EDIT: Indeed, I had a strange error in the time code leading to these results. When I fixed my mistake, the smart version was faster than expected. My time code looked like this:
bool x = false; before = now(); for (int i=0; i<N; ++i) { x ^= smart_xor(A[i],B[i]); } after = now();
I did ^= to keep my compiler from optimizing for-loop. But I think ^= is somehow weirdly interacting with two xor functions. I modified the time code to just populate the xor result array, and then do the calculation with that array outside of the programmed code. And these are fixed things.
Delete this question?
End edit
I defined two C ++ functions as follows:
bool smart_xor(bool a, bool b) { return a^b; } bool dumb_xor(bool a, bool b) { return a?!b:b; }
My time tests show that dumb_xor() slightly faster (1.31ns versus 1.90ns when inlined, 1.92ns versus 2.21ns when not nested). This puzzles me, since the ^ operator must be a single machine operation. I am wondering if anyone has an explanation.

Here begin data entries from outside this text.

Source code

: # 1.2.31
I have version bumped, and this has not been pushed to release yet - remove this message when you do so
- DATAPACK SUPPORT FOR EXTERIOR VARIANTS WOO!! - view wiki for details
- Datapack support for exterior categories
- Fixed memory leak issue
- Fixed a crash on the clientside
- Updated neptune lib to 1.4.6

The assembly is as follows (if not specified):
.file "xor.cpp" .text .p2align 4,,15 .globl _Z9smart_xorbb .type _Z9smart_xorbb, @function _Z9smart_xorbb: .LFB0: .cfi_startproc .cfi_personality 0x3,__gxx_personality_v0 movl %esi, %eax xorl %edi, %eax ret .cfi_endproc .LFE0: .size _Z9smart_xorbb, .-_Z9smart_xorbb .p2align 4,,15 .globl _Z8dumb_xorbb .type _Z8dumb_xorbb, @function _Z8dumb_xorbb: .LFB1: .cfi_startproc .cfi_personality 0x3,__gxx_personality_v0 movl %esi, %edx movl %esi, %eax xorl $1, %edx testb %dil, %dil cmovne %edx, %eax ret .cfi_endproc .LFE1: .size _Z8dumb_xorbb, .-_Z8dumb_xorbb .ident "GCC: (Ubuntu 4.4.3-4ubuntu5) 4.4.3" .section .note.GNU-stack,"",@progbits
I am using g ++ 4.4.3-4ubuntu5 on Intel Xeon X5570. I compiled with -O3.